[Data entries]
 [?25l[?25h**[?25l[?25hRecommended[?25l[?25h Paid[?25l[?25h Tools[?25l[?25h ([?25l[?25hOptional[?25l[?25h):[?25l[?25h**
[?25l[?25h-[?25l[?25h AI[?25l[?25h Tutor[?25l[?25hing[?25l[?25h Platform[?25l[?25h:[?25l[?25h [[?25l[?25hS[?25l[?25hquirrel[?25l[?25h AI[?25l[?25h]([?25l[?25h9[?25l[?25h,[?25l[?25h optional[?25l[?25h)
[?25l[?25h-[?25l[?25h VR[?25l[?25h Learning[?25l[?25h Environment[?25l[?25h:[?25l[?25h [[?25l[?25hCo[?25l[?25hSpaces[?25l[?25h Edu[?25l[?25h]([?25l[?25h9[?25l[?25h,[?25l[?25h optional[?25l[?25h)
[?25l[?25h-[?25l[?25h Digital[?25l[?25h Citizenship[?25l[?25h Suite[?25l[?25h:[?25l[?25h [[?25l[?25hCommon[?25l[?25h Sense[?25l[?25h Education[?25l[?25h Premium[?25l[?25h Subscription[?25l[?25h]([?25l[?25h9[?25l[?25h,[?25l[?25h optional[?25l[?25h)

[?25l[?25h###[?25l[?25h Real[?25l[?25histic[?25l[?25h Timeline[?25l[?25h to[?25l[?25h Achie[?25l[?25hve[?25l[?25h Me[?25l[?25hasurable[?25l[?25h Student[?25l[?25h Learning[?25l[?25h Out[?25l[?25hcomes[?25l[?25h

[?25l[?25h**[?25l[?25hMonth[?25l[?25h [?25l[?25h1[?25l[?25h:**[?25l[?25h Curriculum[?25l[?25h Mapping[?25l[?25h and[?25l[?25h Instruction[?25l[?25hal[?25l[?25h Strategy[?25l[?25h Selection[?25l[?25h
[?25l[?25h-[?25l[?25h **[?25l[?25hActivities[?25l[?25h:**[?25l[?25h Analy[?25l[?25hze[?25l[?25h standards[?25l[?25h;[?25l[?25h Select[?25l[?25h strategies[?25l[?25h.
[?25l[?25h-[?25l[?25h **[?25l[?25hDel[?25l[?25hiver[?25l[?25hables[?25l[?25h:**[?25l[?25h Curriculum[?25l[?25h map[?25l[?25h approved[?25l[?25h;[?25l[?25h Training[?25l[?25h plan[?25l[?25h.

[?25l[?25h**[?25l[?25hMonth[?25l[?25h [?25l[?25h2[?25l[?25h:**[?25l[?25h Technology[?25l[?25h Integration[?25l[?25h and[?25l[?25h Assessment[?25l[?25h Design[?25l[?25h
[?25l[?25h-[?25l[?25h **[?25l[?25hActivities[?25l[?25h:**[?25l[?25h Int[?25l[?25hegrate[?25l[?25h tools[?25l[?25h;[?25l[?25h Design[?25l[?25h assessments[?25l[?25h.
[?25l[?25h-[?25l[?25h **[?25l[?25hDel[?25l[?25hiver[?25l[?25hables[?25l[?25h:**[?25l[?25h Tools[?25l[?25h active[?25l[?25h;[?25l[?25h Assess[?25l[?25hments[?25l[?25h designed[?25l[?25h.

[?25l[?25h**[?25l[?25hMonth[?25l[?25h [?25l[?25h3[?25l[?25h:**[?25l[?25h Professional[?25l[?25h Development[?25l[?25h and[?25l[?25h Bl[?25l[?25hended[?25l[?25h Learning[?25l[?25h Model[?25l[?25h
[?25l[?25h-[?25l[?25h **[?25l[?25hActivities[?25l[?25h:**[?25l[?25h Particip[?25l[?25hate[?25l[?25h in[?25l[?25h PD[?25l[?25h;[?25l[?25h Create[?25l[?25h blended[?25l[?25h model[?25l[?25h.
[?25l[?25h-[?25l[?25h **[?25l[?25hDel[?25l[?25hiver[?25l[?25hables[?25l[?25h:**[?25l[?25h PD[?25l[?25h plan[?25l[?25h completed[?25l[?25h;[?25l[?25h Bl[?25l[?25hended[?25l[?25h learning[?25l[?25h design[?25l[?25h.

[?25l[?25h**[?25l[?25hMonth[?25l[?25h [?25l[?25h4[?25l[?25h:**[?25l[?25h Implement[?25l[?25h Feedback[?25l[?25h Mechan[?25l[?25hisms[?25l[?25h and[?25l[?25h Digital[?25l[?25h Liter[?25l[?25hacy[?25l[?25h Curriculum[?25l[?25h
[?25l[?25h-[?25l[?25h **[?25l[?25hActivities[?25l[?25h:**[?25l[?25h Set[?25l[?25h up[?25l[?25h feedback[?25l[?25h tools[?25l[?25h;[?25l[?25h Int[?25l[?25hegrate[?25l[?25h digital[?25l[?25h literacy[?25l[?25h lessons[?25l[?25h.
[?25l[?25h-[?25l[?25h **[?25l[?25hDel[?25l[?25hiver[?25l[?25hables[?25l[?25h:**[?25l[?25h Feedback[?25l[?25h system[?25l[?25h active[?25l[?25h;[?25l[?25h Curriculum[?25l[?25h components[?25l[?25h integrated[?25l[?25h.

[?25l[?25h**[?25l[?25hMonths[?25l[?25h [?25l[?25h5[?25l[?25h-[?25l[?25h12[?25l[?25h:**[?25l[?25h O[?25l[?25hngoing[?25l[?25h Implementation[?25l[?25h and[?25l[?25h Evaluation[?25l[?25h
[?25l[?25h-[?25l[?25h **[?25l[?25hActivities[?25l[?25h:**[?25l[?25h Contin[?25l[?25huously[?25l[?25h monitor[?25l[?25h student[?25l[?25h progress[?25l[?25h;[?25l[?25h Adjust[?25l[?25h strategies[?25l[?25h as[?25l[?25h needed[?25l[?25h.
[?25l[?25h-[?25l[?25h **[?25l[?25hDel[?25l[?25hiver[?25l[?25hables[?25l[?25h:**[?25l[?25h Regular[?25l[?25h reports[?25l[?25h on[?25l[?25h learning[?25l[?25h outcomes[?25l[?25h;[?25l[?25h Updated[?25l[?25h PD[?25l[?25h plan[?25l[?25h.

• [Problem to work on]
Lines holding "Curriculum": copy each one from the records above.

• [Solved problem]
[?25l[?25h**[?25l[?25hMonth[?25l[?25h [?25l[?25h1[?25l[?25h:**[?25l[?25h Curriculum[?25l[?25h Mapping[?25l[?25h and[?25l[?25h Instruction[?25l[?25hal[?25l[?25h Strategy[?25l[?25h Selection[?25l[?25h
[?25l[?25h-[?25l[?25h **[?25l[?25hDel[?25l[?25hiver[?25l[?25hables[?25l[?25h:**[?25l[?25h Curriculum[?25l[?25h map[?25l[?25h approved[?25l[?25h;[?25l[?25h Training[?25l[?25h plan[?25l[?25h.
[?25l[?25h**[?25l[?25hMonth[?25l[?25h [?25l[?25h4[?25l[?25h:**[?25l[?25h Implement[?25l[?25h Feedback[?25l[?25h Mechan[?25l[?25hisms[?25l[?25h and[?25l[?25h Digital[?25l[?25h Liter[?25l[?25hacy[?25l[?25h Curriculum[?25l[?25h
[?25l[?25h-[?25l[?25h **[?25l[?25hDel[?25l[?25hiver[?25l[?25hables[?25l[?25h:**[?25l[?25h Feedback[?25l[?25h system[?25l[?25h active[?25l[?25h;[?25l[?25h Curriculum[?25l[?25h components[?25l[?25h integrated[?25l[?25h.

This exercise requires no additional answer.